More detailed blog post on this including full gcloud commands is available at m.chmarny.com
While the idea of a serverless platform and long running workloads does seem somewhat "unnatural" at first, smart people are already working on that (looking at you @Knative community). In the meantime, a simple approach is sometimes all you may need.
In this demo I will illustrating how to use Google Compute Engine (GCE) container execution option to run variable duration jobs. This approach supports custom VMs, GPU/TPU accelerators and VPC networks… so may be handy alternative to other compute options on GCP. I'll also demo how to auto-terminate the created VM on container completion, so you won't have to pay for idle VM time.
Finally, in this example I'll parses small gzip file from Google Cloud Storage (GCS), but since this approach is not limited by client timeouts you can use it to do pretty much anything… transformations on bigger files, lightweight ETL, or media format encoding.
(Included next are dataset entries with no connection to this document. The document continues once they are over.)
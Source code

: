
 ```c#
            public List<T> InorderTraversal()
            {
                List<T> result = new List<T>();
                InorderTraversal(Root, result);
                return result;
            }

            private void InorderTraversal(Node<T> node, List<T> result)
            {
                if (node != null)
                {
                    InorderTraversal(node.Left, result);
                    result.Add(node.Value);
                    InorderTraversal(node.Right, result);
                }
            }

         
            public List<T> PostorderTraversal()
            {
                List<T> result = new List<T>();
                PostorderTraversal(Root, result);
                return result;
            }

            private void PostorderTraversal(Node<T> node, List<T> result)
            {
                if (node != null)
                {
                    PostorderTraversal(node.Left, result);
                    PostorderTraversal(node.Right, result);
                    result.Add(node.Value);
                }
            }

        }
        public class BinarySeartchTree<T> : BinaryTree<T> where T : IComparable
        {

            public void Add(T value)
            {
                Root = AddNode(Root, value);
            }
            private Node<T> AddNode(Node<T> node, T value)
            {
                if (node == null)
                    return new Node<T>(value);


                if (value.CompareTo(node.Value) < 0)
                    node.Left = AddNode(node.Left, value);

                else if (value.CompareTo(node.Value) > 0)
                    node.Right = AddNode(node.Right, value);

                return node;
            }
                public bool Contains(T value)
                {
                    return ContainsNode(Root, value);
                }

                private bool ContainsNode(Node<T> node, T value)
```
You can even combine it with GCP Task Queue for more complex pipelines.
If you don't have one already, start by creating new project and configuring Google Cloud SDK.
To start, clone this repo, and navigate into that directory:
git clone https://github.com/mchmarny/long-running-job.git
cd long-running-job
Note, to keep this readme short, I prepared series of scripts that you can execute rather than listing the complete commands. You should absolutely review each one of these scripts for content before executing it. This will help you understand the individual commands and allow you use them in the future.
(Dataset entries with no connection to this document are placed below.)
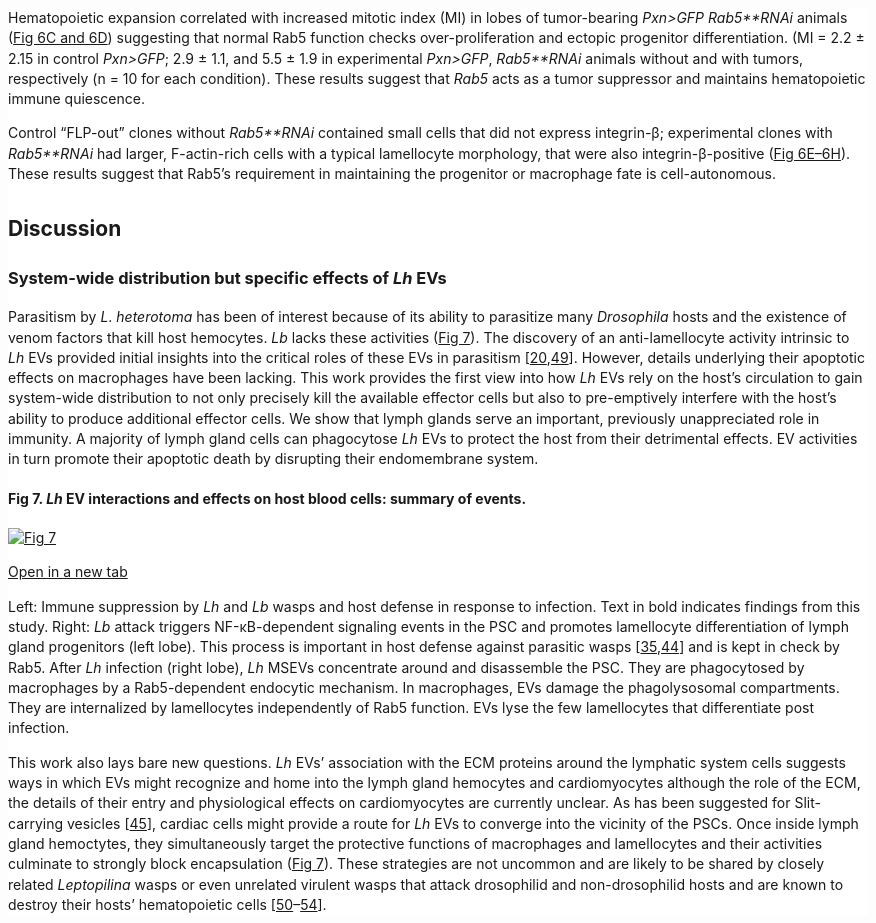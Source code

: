 Hematopoietic expansion correlated with increased mitotic index (MI) in lobes of tumor-bearing *Pxn>GFP Rab5**RNAi* animals ([Fig 6C and 6D](#ppat.1009615.g006)) suggesting that normal Rab5 function checks over-proliferation and ectopic progenitor differentiation. (MI = 2.2 ± 2.15 in control *Pxn>GFP*; 2.9 ± 1.1, and 5.5 ± 1.9 in experimental *Pxn>GFP*, *Rab5**RNAi* animals without and with tumors, respectively (n = 10 for each condition). These results suggest that *Rab5* acts as a tumor suppressor and maintains hematopoietic immune quiescence.

Control “FLP-out” clones without *Rab5**RNAi* contained small cells that did not express integrin-β; experimental clones with *Rab5**RNAi* had larger, F-actin-rich cells with a typical lamellocyte morphology, that were also integrin-β-positive ([Fig 6E–6H](#ppat.1009615.g006)). These results suggest that Rab5’s requirement in maintaining the progenitor or macrophage fate is cell-autonomous.

## Discussion

### System-wide distribution but specific effects of *Lh* EVs

Parasitism by *L*. *heterotoma* has been of interest because of its ability to parasitize many *Drosophila* hosts and the existence of venom factors that kill host hemocytes. *Lb* lacks these activities ([Fig 7](#ppat.1009615.g007)). The discovery of an anti-lamellocyte activity intrinsic to *Lh* EVs provided initial insights into the critical roles of these EVs in parasitism [[20](#ppat.1009615.ref020),[49](#ppat.1009615.ref049)]. However, details underlying their apoptotic effects on macrophages have been lacking. This work provides the first view into how *Lh* EVs rely on the host’s circulation to gain system-wide distribution to not only precisely kill the available effector cells but also to pre-emptively interfere with the host’s ability to produce additional effector cells. We show that lymph glands serve an important, previously unappreciated role in immunity. A majority of lymph gland cells can phagocytose *Lh* EVs to protect the host from their detrimental effects. EV activities in turn promote their apoptotic death by disrupting their endomembrane system.

#### Fig 7. *Lh* EV interactions and effects on host blood cells: summary of events.

[![Fig 7](https://cdn.ncbi.nlm.nih.gov/pmc/blobs/7c3e/8191917/c914d893dd8c/ppat.1009615.g007.jpg)](https://www.ncbi.nlm.nih.gov/core/lw/2.0/html/tileshop_pmc/tileshop_pmc_inline.html?title=Click%20on%20image%20to%20zoom&p=PMC3&id=8191917_ppat.1009615.g007.jpg)

[Open in a new tab](figure/ppat.1009615.g007/)

Left: Immune suppression by *Lh* and *Lb* wasps and host defense in response to infection. Text in bold indicates findings from this study. Right: *Lb* attack triggers NF-κB-dependent signaling events in the PSC and promotes lamellocyte differentiation of lymph gland progenitors (left lobe). This process is important in host defense against parasitic wasps [[35](#ppat.1009615.ref035),[44](#ppat.1009615.ref044)] and is kept in check by Rab5. After *Lh* infection (right lobe), *Lh* MSEVs concentrate around and disassemble the PSC. They are phagocytosed by macrophages by a Rab5-dependent endocytic mechanism. In macrophages, EVs damage the phagolysosomal compartments. They are internalized by lamellocytes independently of Rab5 function. EVs lyse the few lamellocytes that differentiate post infection.

This work also lays bare new questions. *Lh* EVs’ association with the ECM proteins around the lymphatic system cells suggests ways in which EVs might recognize and home into the lymph gland hemocytes and cardiomyocytes although the role of the ECM, the details of their entry and physiological effects on cardiomyocytes are currently unclear. As has been suggested for Slit-carrying vesicles [[45](#ppat.1009615.ref045)], cardiac cells might provide a route for *Lh* EVs to converge into the vicinity of the PSCs. Once inside lymph gland hemoctytes, they simultaneously target the protective functions of macrophages and lamellocytes and their activities culminate to strongly block encapsulation ([Fig 7](#ppat.1009615.g007)). These strategies are not uncommon and are likely to be shared by closely related *Leptopilina* wasps or even unrelated virulent wasps that attack drosophilid and non-drosophilid hosts and are known to destroy their hosts’ hematopoietic cells [[50](#ppat.1009615.ref050)–[54](#ppat.1009615.ref054)].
To execute this sample you will need a GCP service account. You can do that either in UI or using gcloud
SDK. To find out more read creating and managing service accounts.
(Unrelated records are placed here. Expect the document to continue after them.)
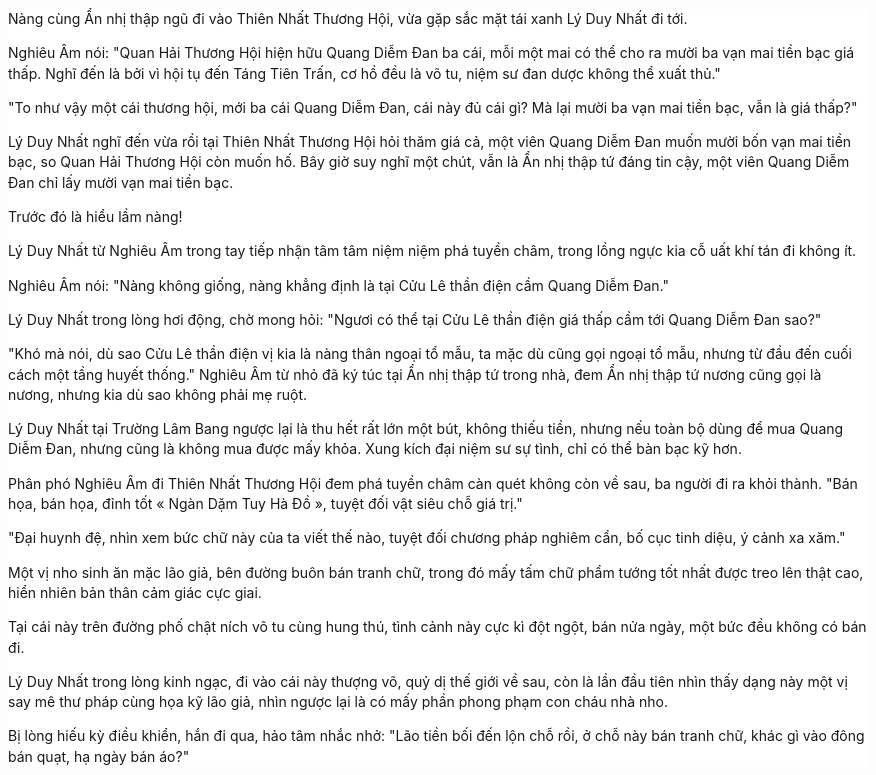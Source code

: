 Nàng cùng Ẩn nhị thập ngũ đi vào Thiên Nhất Thương Hội, vừa gặp sắc mặt tái xanh Lý Duy Nhất đi tới.

Nghiêu Âm nói: "Quan Hải Thương Hội hiện hữu Quang Diễm Đan ba cái, mỗi một mai có thể cho ra mười ba vạn mai tiền bạc giá thấp. Nghĩ đến là bởi vì hội tụ đến Táng Tiên Trấn, cơ hồ đều là võ tu, niệm sư đan dược không thể xuất thủ."

"To như vậy một cái thương hội, mới ba cái Quang Diễm Đan, cái này đủ cái gì? Mà lại mười ba vạn mai tiền bạc, vẫn là giá thấp?"

Lý Duy Nhất nghĩ đến vừa rồi tại Thiên Nhất Thương Hội hỏi thăm giá cả, một viên Quang Diễm Đan muốn mười bốn vạn mai tiền bạc, so Quan Hải Thương Hội còn muốn hố. Bây giờ suy nghĩ một chút, vẫn là Ẩn nhị thập tứ đáng tin cậy, một viên Quang Diễm Đan chỉ lấy mười vạn mai tiền bạc.

Trước đó là hiểu lầm nàng!

Lý Duy Nhất từ Nghiêu Âm trong tay tiếp nhận tâm tâm niệm niệm phá tuyền châm, trong lồng ngực kia cỗ uất khí tán đi không ít.

Nghiêu Âm nói: "Nàng không giống, nàng khẳng định là tại Cửu Lê thần điện cầm Quang Diễm Đan."

Lý Duy Nhất trong lòng hơi động, chờ mong hỏi: "Ngươi có thể tại Cửu Lê thần điện giá thấp cầm tới Quang Diễm Đan sao?"

"Khó mà nói, dù sao Cửu Lê thần điện vị kia là nàng thân ngoại tổ mẫu, ta mặc dù cũng gọi ngoại tổ mẫu, nhưng từ đầu đến cuối cách một tầng huyết thống." Nghiêu Âm từ nhỏ đã ký túc tại Ẩn nhị thập tứ trong nhà, đem Ẩn nhị thập tứ nương cũng gọi là nương, nhưng kia dù sao không phải mẹ ruột.

Lý Duy Nhất tại Trường Lâm Bang ngược lại là thu hết rất lớn một bút, không thiếu tiền, nhưng nếu toàn bộ dùng để mua Quang Diễm Đan, nhưng cũng là không mua được mấy khỏa. Xung kích đại niệm sư sự tình, chỉ có thể bàn bạc kỹ hơn.

Phân phó Nghiêu Âm đi Thiên Nhất Thương Hội đem phá tuyền châm càn quét không còn về sau, ba người đi ra khỏi thành.
"Bán họa, bán họa, đỉnh tốt « Ngàn Dặm Tuy Hà Đồ », tuyệt đối vật siêu chỗ giá trị."

"Đại huynh đệ, nhìn xem bức chữ này của ta viết thế nào, tuyệt đối chương pháp nghiêm cẩn, bố cục tinh diệu, ý cảnh xa xăm."

Một vị nho sinh ăn mặc lão giả, bên đường buôn bán tranh chữ, trong đó mấy tấm chữ phẩm tướng tốt nhất được treo lên thật cao, hiển nhiên bản thân cảm giác cực giai.

Tại cái này trên đường phố chật ních võ tu cùng hung thú, tình cảnh này cực kì đột ngột, bán nửa ngày, một bức đều không có bán đi.

Lý Duy Nhất trong lòng kinh ngạc, đi vào cái này thượng võ, quỷ dị thế giới về sau, còn là lần đầu tiên nhìn thấy dạng này một vị say mê thư pháp cùng họa kỹ lão giả, nhìn ngược lại là có mấy phần phong phạm con cháu nhà nho.

Bị lòng hiếu kỳ điều khiển, hắn đi qua, hảo tâm nhắc nhở: "Lão tiền bối đến lộn chỗ rồi, ở chỗ này bán tranh chữ, khác gì vào đông bán quạt, hạ ngày bán áo?"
You can enable the necessary API and create the specific service account for this demo using the bin/setup script. This script will also assign the new account all the necessary IAM roles and provision a service account key which will be saved in the ~/.gcp-keys
folder in your home directory. You should protect that key or just delete it after this demo.
bin/setup
The unit of code delivery to to the GCE VM will be container image. To create an image from this demo, you can use the bin/image script
bin/image
To create a new GCE VM and configure it to run the above built image, execute the bin/deploy script
bin/deploy
Once the VM started you can monitor the logs output from the VM to Stackdriver using the bin/monitor script
Note, this command will print only the logs that are output by the user code in the container. You can see the complete list of log entries by removing the
jsonPayload.message:"[LRJ]"
filter.
bin/monitor
After the container exists, the VM will be shutdown but the logs should be still available in Stackdriver for forensic analyses
You can run this code also locally by executing the bin/run script
bin/run
This is my personal project and it does not represent my employer. I take no responsibility for issues caused by this code. I do my best to ensure that everything works, but if something goes wrong, my apologies is all you will get.